I'm starting a new job and facing an IP conflict issue with some of our remote users who can't access network resources. We're using the IP scheme 192.168.1.X, and our VPN setup is Azure split-tunnel which doesn't accommodate any specialized NAT rules. The long-term solution would be to re-IP, but I worry about the legacy software that likely has hardcoded IP addresses in its configurations that I haven't tracked down yet. Additionally, we're aiming for CMMC 2 compliance, which complicates any switch to a more flexible VPN through our SonicWall due to the complexity of making it FIPS-compliant. I'm considering it might come down to using RDS, but I'd prefer to avoid that if possible. Any suggestions?
6 Answers
When I took on tech responsibilities for a newly merged company, I had to rebuild the entire internal network. Even with some chaos, it went smoother than expected just by simplifying everything. Complex workarounds can add more headaches. Focus on keeping it efficient and user-friendly to minimize internal friction.
Suggesting users re-IP their home networks is a bit extreme and could reflect poorly on us. It may be better to look for more feasible solutions.
One quick workaround while you're identifying the hardcoded IPs is to use a PowerShell login script to add a secondary static RFC-6598 address (100.64.1.x/24) to the users' NICs. This way, you can route only the corporate ranges through that interface, keeping your split-tunnel setup intact and resolving the IP clash. You can take your time with the re-IP process without having to resort to RDS.
If you’re looking at re-IPing in the end, consider readdressing both your organization’s and your remote users’ LANs. Introducing IPv6 could also alleviate a lot of these issues without needing to redo your IPv4 addresses.
We switched to Microsoft Global Secure Access to avoid these sorts of issues, since someone previously decided to use random subnets in the 192.168.0.0/16 range. It’s a smoother experience now.
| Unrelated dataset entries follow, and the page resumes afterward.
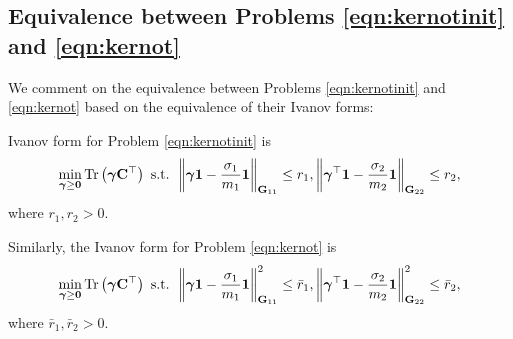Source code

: 
\subsection[Equivalence between our OT Formulations with MMD and squared-MMD Regularizations]{Equivalence between Problems \ref{eqn:kernotinit} and \ref{eqn:kernot}}\label{Ivanov}
We comment on the equivalence between Problems \ref{eqn:kernotinit} and \ref{eqn:kernot} based on the equivalence of their Ivanov forms:

Ivanov form for Problem \ref{eqn:kernotinit} is
\begin{equation*}
    \min\limits_{\bm{\gamma}\ge \mathbf{0}} \textup{Tr}\left( \bm{\gamma} \mathbf{C}^\top\right) \textup{ s.t. } \left\Vert\bm{\gamma}\mathbf{1}-\frac{\sigma_1}{m_1}\mathbf{1}\right\Vert_{\mathbf{G}_{11}}\leq r_1, \left\Vert\bm{\gamma}^\top\mathbf{1}-\frac{\sigma_2}{m_2}\mathbf{1}\right\Vert_{\mathbf{G}_{22}}\leq r_2, 
\end{equation*}
where $r_1, r_2>0$.

Similarly, the Ivanov form for Problem \ref{eqn:kernot} is
\begin{equation*}
    \min\limits_{\bm{\gamma}\ge \mathbf{0}} \textup{Tr}\left( \bm{\gamma} \mathbf{C}^\top\right) \textup{ s.t. } \left\Vert\bm{\gamma}\mathbf{1}-\frac{\sigma_1}{m_1}\mathbf{1}\right\Vert^2_{\mathbf{G}_{11}}\leq \bar{r}_1, \left\Vert\bm{\gamma}^\top\mathbf{1}-\frac{\sigma_2}{m_2}\mathbf{1}\right\Vert^2_{\mathbf{G}_{22}}\leq \bar{r}_2,
\end{equation*}
where $\bar{r}_1, \bar{r}_2>0$.

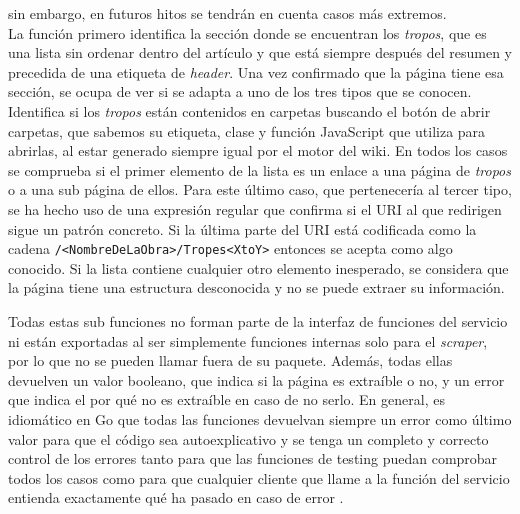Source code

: \begin{itemize}
    sin embargo, en futuros hitos se tendrán en cuenta casos más extremos.\\
    La función primero identifica la sección donde se encuentran los
    \textit{tropos}, que es una lista sin ordenar dentro del artículo y que está
    siempre después del resumen y precedida de una etiqueta de \textit{header}.
    Una vez confirmado que la página tiene esa sección, se ocupa de ver si se
    adapta a uno de los tres tipos que se conocen. Identifica si los
    \textit{tropos} están contenidos en carpetas buscando el botón de abrir
    carpetas, que sabemos su etiqueta, clase y función JavaScript que utiliza
    para abrirlas, al estar generado siempre igual por el motor del wiki. En
    todos los casos se comprueba si el primer elemento de la lista es un enlace
    a una página de \textit{tropos} o a una sub página de ellos. Para este
    último caso, que pertenecería al tercer tipo, se ha hecho uso de una
    expresión regular que confirma si el URI al que redirigen sigue un patrón
    concreto. Si la última parte del URI está codificada como la cadena
    \texttt{/<NombreDeLaObra>/Tropes<XtoY>} entonces se acepta como algo
    conocido. Si la lista contiene cualquier otro elemento inesperado, se
    considera que la página tiene una estructura desconocida y no se puede
    extraer su información.
\end{itemize}

Todas estas sub funciones no forman parte de la interfaz de funciones del servicio
ni están exportadas al ser simplemente funciones internas solo para el
\textit{scraper}, por lo que no se pueden llamar fuera de su paquete. Además,
todas ellas devuelven un valor booleano, que indica si la página es extraíble o
no, y un error que indica el por qué no es extraíble en caso de no serlo. En
general, es idiomático en Go que todas las funciones devuelvan siempre un error
como último valor para que el código sea autoexplicativo y se tenga un completo
y correcto control de los errores tanto para que las funciones de testing puedan
comprobar todos los casos como para que cualquier cliente que llame a la función
del servicio entienda exactamente qué ha pasado en caso de error
\cite{effective_go}.

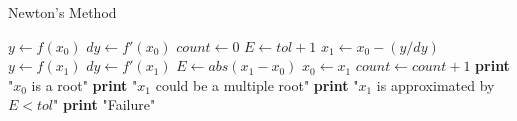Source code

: \documentclass{article}
\begin{document}
  \begin{algorithm}
    \caption{Newton's Method}
    \begin{algorithmic}[1]
        \State $y \gets f(x_{0})$
        \State $dy \gets f'(x_{0})$
        \State $count \gets 0$
        \State $E \gets tol + 1$
          \State $x_{1} \gets x_{0} - (y/dy)$
          \State $y \gets f(x_{1})$
          \State $dy \gets f'(x_{1})$
          \State $E \gets abs(x_{1} - x_{0})$
          \State $x_{0} \gets x_{1}$
          \State $count \gets count + 1$
        \EndWhile
          \State \textbf{print} "$x_{0}$ is a root"
          \State \textbf{print} "$x_{1}$ could be a multiple root"
          \State \textbf{print} "$x_{1}$ is approximated by $E < tol$"
        \Else
          \State \textbf{print} "Failure"
        \EndIf
      \EndProcedure
    \end{algorithmic}
  \end{algorithm}
\end{document}
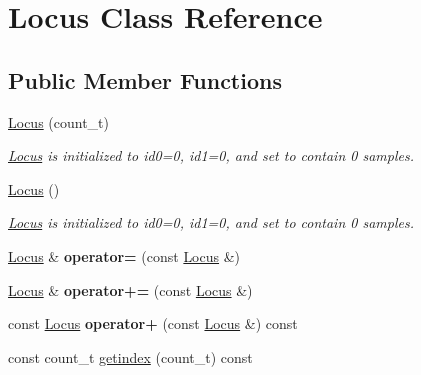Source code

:\hypertarget{classLocus}{\section{Locus Class Reference}
\label{classLocus}
}
\subsection*{Public Member Functions}
\begin{DoxyCompactItemize}
\item 
\hypertarget{classLocus_a0bee741faae71aa0bb9d809e0b98f3c3}{\hyperlink{classLocus_a0bee741faae71aa0bb9d809e0b98f3c3}{Locus} (count\-\_\-t)}\label{classLocus_a0bee741faae71aa0bb9d809e0b98f3c3}

\begin{DoxyCompactList}\small\item\em \hyperlink{classLocus}{Locus} is initialized to id0=0, id1=0, and set to contain 0 samples. \end{DoxyCompactList}\item 
\hypertarget{classLocus_a66f73ca4df29ccd3cb96118a81ea2d38}{\hyperlink{classLocus_a66f73ca4df29ccd3cb96118a81ea2d38}{Locus} ()}\label{classLocus_a66f73ca4df29ccd3cb96118a81ea2d38}

\begin{DoxyCompactList}\small\item\em \hyperlink{classLocus}{Locus} is initialized to id0=0, id1=0, and set to contain 0 samples. \end{DoxyCompactList}\item 
\hypertarget{classLocus_a10fa5e45cb2e6d773011709ec24df6ea}{\hyperlink{classLocus}{Locus} \& {\bfseries operator=} (const \hyperlink{classLocus}{Locus} \&)}\label{classLocus_a10fa5e45cb2e6d773011709ec24df6ea}

\item 
\hypertarget{classLocus_a1f7ae8e08054efe9ea5494355234c9a1}{\hyperlink{classLocus}{Locus} \& {\bfseries operator+=} (const \hyperlink{classLocus}{Locus} \&)}\label{classLocus_a1f7ae8e08054efe9ea5494355234c9a1}

\item 
\hypertarget{classLocus_ae052797fc97726c62b7833b28d3fbafc}{const \hyperlink{classLocus}{Locus} {\bfseries operator+} (const \hyperlink{classLocus}{Locus} \&) const }\label{classLocus_ae052797fc97726c62b7833b28d3fbafc}

\item 
\hypertarget{classLocus_ae3ad620c40a800ef73992da5766839c1}{const count\-\_\-t \hyperlink{classLocus_ae3ad620c40a800ef73992da5766839c1}{getindex} (count\-\_\-t) const }\label{classLocus_ae3ad620c40a800ef73992da5766839c1}


\end{DoxyCompactItemize}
You could set static routes on the client devices to ensure the traffic flows through the VPN interface for the conflicting IPs. If you’re working within a certain IP range, instruct users to adjust their DHCP settings to prevent further collisions.
I've implemented this in the past successfully. You can also consider lowering the interface metric on the VPN adapter, which usually helps.
Expecting users to change their DHCP range is pretty unrealistic. They won't do it.
I hadn’t heard of this solution before; sounds like it could do the trick!